Além disso, ele acredita que a luta contra a corrupção tende a se intensificar devido a uma maior consciência da sociedade brasileira sobre a importância de combate ao crime.

“Na minha visão, a Lava Jato não perdeu impulso, mas talvez alguns excessos tenham sido corrigidos. A luta contra a corrupção continua e tende a se intensificar nos próximos anos, até porque atualmente há uma maior consciência da sociedade como um todo”, afirmou o procurador.

Com a ajuda da Associação Nacional dos Procuradores da República (ANPR), o blog enviou perguntas aos dez candidatos da lista tríplice. Começou a publicar as entrevistas na sexta (17) (veja outras entrevistas ao final desta matéria) e continuará a postá-las nos próximos dias.

Para Paulo Bueno, que atingiu o posto de subprocurador geral na carreira, o Conselho de Controle de Atividades Financeiras (Coaf) deve ser eficiente independentemente do ministério ao qual esteja vinculado.

“Seja no Ministério da Economia ou da Justiça, acho que o Coaf deve ser eficiente e fornecer as informações necessárias às investigações criminais”, enfatizou Paulo Bueno.

Questionado sobre suas propostas caso seja escolhido para cumprir o próximo mandato como chefe da Procuradoria-Geral da República (PGR), o Paulo Bueno disse que, caso seja eleito e escolhido pelo presidente Jair Bolsonaro, vai dar ênfase ao combate à criminalidade.

“A ênfase, entretanto, entendo que deve ser o combate à criminalidade, que é a função primordial do Ministério Público. Tal combate implica uma série de ações, entre as quais vejo como muito importante uma cobrança de maior eficiência do Poder Judiciário”, destacou o procurador.

Leia abaixo a íntegra da entrevista com Paulo Eduardo Bueno:

Blog – Na sua visão, a escolha de Procurador Geral deve ser entre os candidatos da lista? A lista representa uma intervenção corporativista, ou é o caminho para dar mais legitimidade à escolha?
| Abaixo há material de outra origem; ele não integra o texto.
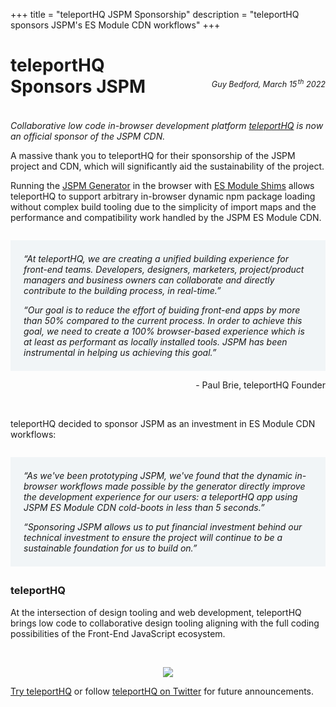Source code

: +++
title = "teleportHQ JSPM Sponsorship"
description = "teleportHQ sponsors JSPM's ES Module CDN workflows"
+++

# teleportHQ<br/>Sponsors JSPM

<p style="text-align: right; margin-top: -4em; margin-bottom: 4em; font-size: 0.9em;"><em>Guy Bedford, March 15<sup style="padding-left:0.15em">th</sup> 2022</em></p>

_Collaborative low code in-browser development platform [teleportHQ](https://teleporthq.io) is now an official sponsor of the JSPM CDN._

A massive thank you to teleportHQ for their sponsorship of the JSPM project and CDN, which will significantly aid the sustainability of the project.

Running the [JSPM Generator](https://github.com/jspm/generator) in the browser with [ES Module Shims](https://github.com/guybedford/es-module-shims) allows teleportHQ to support arbitrary in-browser dynamic npm package loading without complex build tooling due to the simplicity of import maps and the performance and compatibility work handled by the JSPM ES Module CDN.

<div style="background-color: #f1f5f7; padding: 0.5em 1.5em; margin: 2em 0em; font-style: italic">
<p>&ldquo;At teleportHQ, we are creating a unified building experience for front-end teams. Developers, designers, marketers, project/product managers and business owners can collaborate and directly contribute to the building process, in real-time.&rdquo;</p>

<p>&ldquo;Our goal is to reduce the effort of buiding front-end apps by more than 50% compared to the current process. In order to achieve this goal, we need to create a 100% browser-based experience which is at least as performant as locally installed tools. JSPM has been instrumental in helping us achieving this goal.&rdquo;</p>
</div>

<p style="text-align: right; margin-top: -1em;">- Paul Brie, teleportHQ Founder</p>

<br />

teleportHQ decided to sponsor JSPM as an investment in ES Module CDN workflows:

<div style="background-color: #f1f5f7; padding: 0.5em 1.5em; margin: 2em 0em; font-style: italic">
<p>&ldquo;As we've been prototyping JSPM, we've found that the dynamic in-browser workflows made possible by the generator directly improve the development experience for our users: a teleportHQ app using JSPM ES Module CDN cold-boots in less than 5 seconds.&rdquo;</p>

<p>&ldquo;Sponsoring JSPM allows us to put financial investment behind our technical investment to ensure the project will continue to be a sustainable foundation for us to build on.&rdquo;</p>
</div>

### teleportHQ

At the intersection of design tooling and web development, teleportHQ brings low code to collaborative design tooling aligning with the full coding possibilities of the Front-End JavaScript ecosystem.

<br />

<p style="text-align: center">
<a href="https://teleporthq.io/"><img src="teleport_logo-v2_1.png" /></a>
</p>

[Try teleportHQ](https://teleporthq.io/) or follow [teleportHQ on Twitter](https://twitter.com/teleportHQio) for future announcements.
Paulo – Uma das funções institucionais do Ministério Público é a defesa do regime democrático. Ora, uma lista tríplice que seja oriunda de uma eleição transparente com debates públicos me parece ser mais democrática e fortalece a instituição em termos de autonomia e independência. Acredito que em um futuro próximo essa prática seja incorporada à nossa Constituição como já ocorre na grande maioria dos Estados brasileiros.

Blog – A Lava Jato perdeu impulso nos últimos anos? Qual a sua avaliação sobre as investigações contra a corrupção neste momento?

Paulo – Na minha visão, a Lava Jato não perdeu impulso, mas talvez alguns excessos tenham sido corrigidos. A luta contra a corrupção continua e tende a se intensificar nos próximos anos, até porque atualmente há uma maior consciência da sociedade como um todo.

Blog – Qual o papel da Procuradoria Geral da República num contexto de redução da proteção ambiental e dos direitos indígenas e de minorias, além de liberdades individuais?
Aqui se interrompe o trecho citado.